ABOUT THIS TASK:
When you transcribe the listing that follows, keep every line exact and skip any picture.

RECORDS FOR THIS EXERCISE:
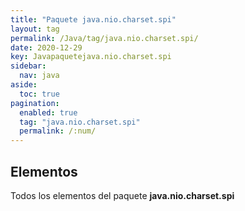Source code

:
 ```yaml
---
title: "Paquete java.nio.charset.spi"
layout: tag
permalink: /Java/tag/java.nio.charset.spi/
date: 2020-12-29
key: Javapaquetejava.nio.charset.spi
sidebar: 
  nav: java
aside: 
  toc: true
pagination: 
  enabled: true
  tag: "java.nio.charset.spi"
  permalink: /:num/
---
```


<h2>Elementos</h2>
Todos los elementos del paquete <strong>java.nio.charset.spi</strong>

RESULT OF THE EXERCISE:
Source code

:
 ```yaml
---
title: "Paquete java.nio.charset.spi"
layout: tag
permalink: /Java/tag/java.nio.charset.spi/
date: 2020-12-29
key: Javapaquetejava.nio.charset.spi
sidebar: 
  nav: java
aside: 
  toc: true
pagination: 
  enabled: true
  tag: "java.nio.charset.spi"
  permalink: /:num/
---
```


<h2>Elementos</h2>
Todos los elementos del paquete <strong>java.nio.charset.spi</strong>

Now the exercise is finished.